- [PROBLEM] The entries must be set down again word for word; no pictures belong in the copy.

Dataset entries
▬▬▬

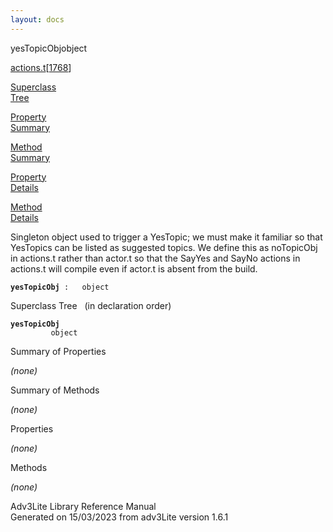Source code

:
 ```yaml
---
layout: docs
---
```

<span class="title">yesTopicObj</span><span class="type">object</span>

[actions.t](../file/actions.t.html)\[[1768](../source/actions.t.html#1768)\]

[Superclass  
Tree](#_SuperClassTree_)

[Property  
Summary](#_PropSummary_)

[Method  
Summary](#_MethodSummary_)

[Property  
Details](#_Properties_)

[Method  
Details](#_Methods_)



Singleton object used to trigger a YesTopic; we must make it familiar so
that YesTopics can be listed as suggested topics. We define this as
noTopicObj in actions.t rather than actor.t so that the SayYes and SayNo
actions in actions.t will compile even if actor.t is absent from the
build.

**`yesTopicObj`**` :   object`



<span id="_SuperClassTree_"></span>



<span class="hdln">Superclass Tree</span>   (in declaration order)



**`yesTopicObj`**  
`         object`  
<span id="_PropSummary_"></span>



<span class="hdln">Summary of Properties</span>  





*(none)* <span id="_MethodSummary_"></span>



<span class="hdln">Summary of Methods</span>  





*(none)* <span id="_Properties_"></span>



<span class="hdln">Properties</span>  



*(none)* <span id="_Methods_"></span>



<span class="hdln">Methods</span>  



*(none)*



Adv3Lite Library Reference Manual  
Generated on 15/03/2023 from adv3Lite version 1.6.1


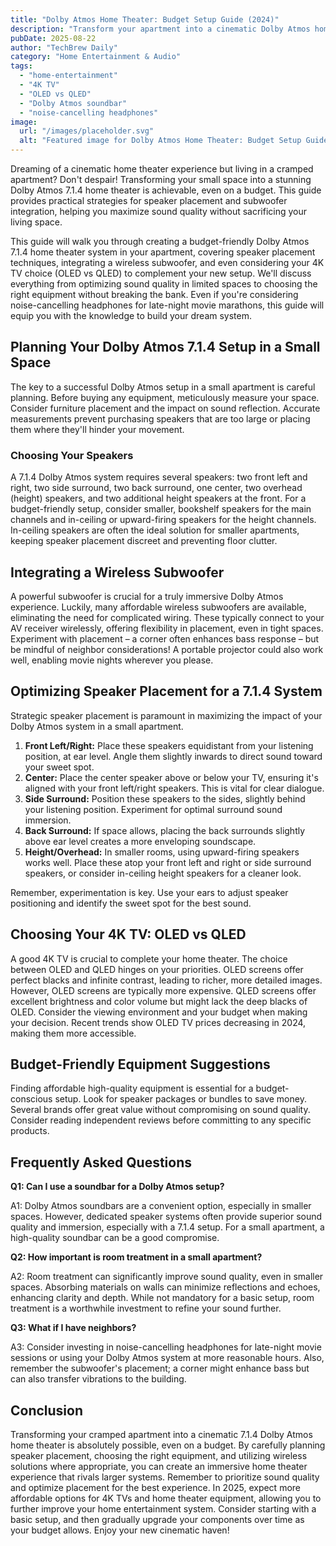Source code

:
 ```yaml
---
title: "Dolby Atmos Home Theater: Budget Setup Guide (2024)"
description: "Transform your apartment into a cinematic Dolby Atmos home theater!  Learn budget-friendly speaker placement & wireless subwoofer integration strategies.  Compare 4K TVs (OLED vs QLED) & soundbars. Read now!"
pubDate: 2025-08-22
author: "TechBrew Daily"
category: "Home Entertainment & Audio"
tags:
  - "home-entertainment"
  - "4K TV"
  - "OLED vs QLED"
  - "Dolby Atmos soundbar"
  - "noise-cancelling headphones"
image:
  url: "/images/placeholder.svg"
  alt: "Featured image for Dolby Atmos Home Theater: Budget Setup Guide (2024)"
---
```


Dreaming of a cinematic home theater experience but living in a cramped apartment?  Don't despair!  Transforming your small space into a stunning Dolby Atmos 7.1.4 home theater is achievable, even on a budget. This guide provides practical strategies for speaker placement and subwoofer integration, helping you maximize sound quality without sacrificing your living space.

This guide will walk you through creating a budget-friendly Dolby Atmos 7.1.4 home theater system in your apartment, covering speaker placement techniques, integrating a wireless subwoofer, and even considering your 4K TV choice (OLED vs QLED) to complement your new setup. We'll discuss everything from optimizing sound quality in limited spaces to choosing the right equipment without breaking the bank.  Even if you're considering noise-cancelling headphones for late-night movie marathons, this guide will equip you with the knowledge to build your dream system.


## Planning Your Dolby Atmos 7.1.4 Setup in a Small Space

The key to a successful Dolby Atmos setup in a small apartment is careful planning. Before buying any equipment, meticulously measure your space.  Consider furniture placement and the impact on sound reflection.  Accurate measurements prevent purchasing speakers that are too large or placing them where they'll hinder your movement.

### Choosing Your Speakers

A 7.1.4 Dolby Atmos system requires several speakers: two front left and right, two side surround, two back surround, one center, two overhead (height) speakers, and two additional height speakers at the front.  For a budget-friendly setup, consider smaller, bookshelf speakers for the main channels and in-ceiling or upward-firing speakers for the height channels.  In-ceiling speakers are often the ideal solution for smaller apartments, keeping speaker placement discreet and preventing floor clutter.

## Integrating a Wireless Subwoofer

A powerful subwoofer is crucial for a truly immersive Dolby Atmos experience. Luckily, many affordable wireless subwoofers are available, eliminating the need for complicated wiring. These typically connect to your AV receiver wirelessly, offering flexibility in placement, even in tight spaces.  Experiment with placement – a corner often enhances bass response – but be mindful of neighbor considerations! A portable projector could also work well, enabling movie nights wherever you please.

## Optimizing Speaker Placement for a 7.1.4 System

Strategic speaker placement is paramount in maximizing the impact of your Dolby Atmos system in a small apartment.

1. **Front Left/Right:**  Place these speakers equidistant from your listening position, at ear level.  Angle them slightly inwards to direct sound toward your sweet spot.
2. **Center:** Place the center speaker above or below your TV, ensuring it's aligned with your front left/right speakers. This is vital for clear dialogue.
3. **Side Surround:** Position these speakers to the sides, slightly behind your listening position.  Experiment for optimal surround sound immersion.
4. **Back Surround:**  If space allows, placing the back surrounds slightly above ear level creates a more enveloping soundscape.
5. **Height/Overhead:** In smaller rooms, using upward-firing speakers works well.  Place these atop your front left and right or side surround speakers, or consider in-ceiling height speakers for a cleaner look.

Remember, experimentation is key.  Use your ears to adjust speaker positioning and identify the sweet spot for the best sound.

## Choosing Your 4K TV: OLED vs QLED

A good 4K TV is crucial to complete your home theater.  The choice between OLED and QLED hinges on your priorities.  OLED screens offer perfect blacks and infinite contrast, leading to richer, more detailed images. However, OLED screens are typically more expensive. QLED screens offer excellent brightness and color volume but might lack the deep blacks of OLED. Consider the viewing environment and your budget when making your decision. Recent trends show OLED TV prices decreasing in 2024, making them more accessible.


## Budget-Friendly Equipment Suggestions

Finding affordable high-quality equipment is essential for a budget-conscious setup.  Look for speaker packages or bundles to save money. Several brands offer great value without compromising on sound quality.  Consider reading independent reviews before committing to any specific products.

## Frequently Asked Questions

**Q1:  Can I use a soundbar for a Dolby Atmos setup?**

A1:  Dolby Atmos soundbars are a convenient option, especially in smaller spaces. However, dedicated speaker systems often provide superior sound quality and immersion, especially with a 7.1.4 setup.  For a small apartment, a high-quality soundbar can be a good compromise.

**Q2: How important is room treatment in a small apartment?**

A2: Room treatment can significantly improve sound quality, even in smaller spaces.  Absorbing materials on walls can minimize reflections and echoes, enhancing clarity and depth. While not mandatory for a basic setup, room treatment is a worthwhile investment to refine your sound further.

**Q3: What if I have neighbors?**

A3: Consider investing in noise-cancelling headphones for late-night movie sessions or using your Dolby Atmos system at more reasonable hours.  Also, remember the subwoofer's placement; a corner might enhance bass but can also transfer vibrations to the building.


## Conclusion

Transforming your cramped apartment into a cinematic 7.1.4 Dolby Atmos home theater is absolutely possible, even on a budget.  By carefully planning speaker placement, choosing the right equipment, and utilizing wireless solutions where appropriate, you can create an immersive home theater experience that rivals larger systems.  Remember to prioritize sound quality and optimize placement for the best experience.  In 2025, expect more affordable options for 4K TVs and home theater equipment, allowing you to further improve your home entertainment system. Consider starting with a basic setup, and then gradually upgrade your components over time as your budget allows.  Enjoy your new cinematic haven!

▬▬▬

- [ANSWER SECTION]
Source code

:
 ```yaml
---
layout: docs
---
```

<span class="title">yesTopicObj</span><span class="type">object</span>

[actions.t](../file/actions.t.html)\[[1768](../source/actions.t.html#1768)\]

[Superclass  
Tree](#_SuperClassTree_)

[Property  
Summary](#_PropSummary_)

[Method  
Summary](#_MethodSummary_)

[Property  
Details](#_Properties_)

[Method  
Details](#_Methods_)



Singleton object used to trigger a YesTopic; we must make it familiar so
that YesTopics can be listed as suggested topics. We define this as
noTopicObj in actions.t rather than actor.t so that the SayYes and SayNo
actions in actions.t will compile even if actor.t is absent from the
build.

**`yesTopicObj`**` :   object`



<span id="_SuperClassTree_"></span>



<span class="hdln">Superclass Tree</span>   (in declaration order)



**`yesTopicObj`**  
`         object`  
<span id="_PropSummary_"></span>



<span class="hdln">Summary of Properties</span>  





*(none)* <span id="_MethodSummary_"></span>



<span class="hdln">Summary of Methods</span>  





*(none)* <span id="_Properties_"></span>



<span class="hdln">Properties</span>  



*(none)* <span id="_Methods_"></span>



<span class="hdln">Methods</span>  



*(none)*



Adv3Lite Library Reference Manual  
Generated on 15/03/2023 from adv3Lite version 1.6.1


Source code

:
 ```yaml
---
title: "Dolby Atmos Home Theater: Budget Setup Guide (2024)"
description: "Transform your apartment into a cinematic Dolby Atmos home theater!  Learn budget-friendly speaker placement & wireless subwoofer integration strategies.  Compare 4K TVs (OLED vs QLED) & soundbars. Read now!"
pubDate: 2025-08-22
author: "TechBrew Daily"
category: "Home Entertainment & Audio"
tags:
  - "home-entertainment"
  - "4K TV"
  - "OLED vs QLED"
  - "Dolby Atmos soundbar"
  - "noise-cancelling headphones"
image:
  url: "/images/placeholder.svg"
  alt: "Featured image for Dolby Atmos Home Theater: Budget Setup Guide (2024)"
---
```


Dreaming of a cinematic home theater experience but living in a cramped apartment?  Don't despair!  Transforming your small space into a stunning Dolby Atmos 7.1.4 home theater is achievable, even on a budget. This guide provides practical strategies for speaker placement and subwoofer integration, helping you maximize sound quality without sacrificing your living space.

This guide will walk you through creating a budget-friendly Dolby Atmos 7.1.4 home theater system in your apartment, covering speaker placement techniques, integrating a wireless subwoofer, and even considering your 4K TV choice (OLED vs QLED) to complement your new setup. We'll discuss everything from optimizing sound quality in limited spaces to choosing the right equipment without breaking the bank.  Even if you're considering noise-cancelling headphones for late-night movie marathons, this guide will equip you with the knowledge to build your dream system.


## Planning Your Dolby Atmos 7.1.4 Setup in a Small Space

The key to a successful Dolby Atmos setup in a small apartment is careful planning. Before buying any equipment, meticulously measure your space.  Consider furniture placement and the impact on sound reflection.  Accurate measurements prevent purchasing speakers that are too large or placing them where they'll hinder your movement.

### Choosing Your Speakers

A 7.1.4 Dolby Atmos system requires several speakers: two front left and right, two side surround, two back surround, one center, two overhead (height) speakers, and two additional height speakers at the front.  For a budget-friendly setup, consider smaller, bookshelf speakers for the main channels and in-ceiling or upward-firing speakers for the height channels.  In-ceiling speakers are often the ideal solution for smaller apartments, keeping speaker placement discreet and preventing floor clutter.

## Integrating a Wireless Subwoofer

A powerful subwoofer is crucial for a truly immersive Dolby Atmos experience. Luckily, many affordable wireless subwoofers are available, eliminating the need for complicated wiring. These typically connect to your AV receiver wirelessly, offering flexibility in placement, even in tight spaces.  Experiment with placement – a corner often enhances bass response – but be mindful of neighbor considerations! A portable projector could also work well, enabling movie nights wherever you please.

## Optimizing Speaker Placement for a 7.1.4 System

Strategic speaker placement is paramount in maximizing the impact of your Dolby Atmos system in a small apartment.

1. **Front Left/Right:**  Place these speakers equidistant from your listening position, at ear level.  Angle them slightly inwards to direct sound toward your sweet spot.
2. **Center:** Place the center speaker above or below your TV, ensuring it's aligned with your front left/right speakers. This is vital for clear dialogue.
3. **Side Surround:** Position these speakers to the sides, slightly behind your listening position.  Experiment for optimal surround sound immersion.
4. **Back Surround:**  If space allows, placing the back surrounds slightly above ear level creates a more enveloping soundscape.
5. **Height/Overhead:** In smaller rooms, using upward-firing speakers works well.  Place these atop your front left and right or side surround speakers, or consider in-ceiling height speakers for a cleaner look.

Remember, experimentation is key.  Use your ears to adjust speaker positioning and identify the sweet spot for the best sound.

## Choosing Your 4K TV: OLED vs QLED

A good 4K TV is crucial to complete your home theater.  The choice between OLED and QLED hinges on your priorities.  OLED screens offer perfect blacks and infinite contrast, leading to richer, more detailed images. However, OLED screens are typically more expensive. QLED screens offer excellent brightness and color volume but might lack the deep blacks of OLED. Consider the viewing environment and your budget when making your decision. Recent trends show OLED TV prices decreasing in 2024, making them more accessible.


## Budget-Friendly Equipment Suggestions

Finding affordable high-quality equipment is essential for a budget-conscious setup.  Look for speaker packages or bundles to save money. Several brands offer great value without compromising on sound quality.  Consider reading independent reviews before committing to any specific products.

## Frequently Asked Questions

**Q1:  Can I use a soundbar for a Dolby Atmos setup?**

A1:  Dolby Atmos soundbars are a convenient option, especially in smaller spaces. However, dedicated speaker systems often provide superior sound quality and immersion, especially with a 7.1.4 setup.  For a small apartment, a high-quality soundbar can be a good compromise.

**Q2: How important is room treatment in a small apartment?**

A2: Room treatment can significantly improve sound quality, even in smaller spaces.  Absorbing materials on walls can minimize reflections and echoes, enhancing clarity and depth. While not mandatory for a basic setup, room treatment is a worthwhile investment to refine your sound further.

**Q3: What if I have neighbors?**

A3: Consider investing in noise-cancelling headphones for late-night movie sessions or using your Dolby Atmos system at more reasonable hours.  Also, remember the subwoofer's placement; a corner might enhance bass but can also transfer vibrations to the building.


## Conclusion

Transforming your cramped apartment into a cinematic 7.1.4 Dolby Atmos home theater is absolutely possible, even on a budget.  By carefully planning speaker placement, choosing the right equipment, and utilizing wireless solutions where appropriate, you can create an immersive home theater experience that rivals larger systems.  Remember to prioritize sound quality and optimize placement for the best experience.  In 2025, expect more affordable options for 4K TVs and home theater equipment, allowing you to further improve your home entertainment system. Consider starting with a basic setup, and then gradually upgrade your components over time as your budget allows.  Enjoy your new cinematic haven!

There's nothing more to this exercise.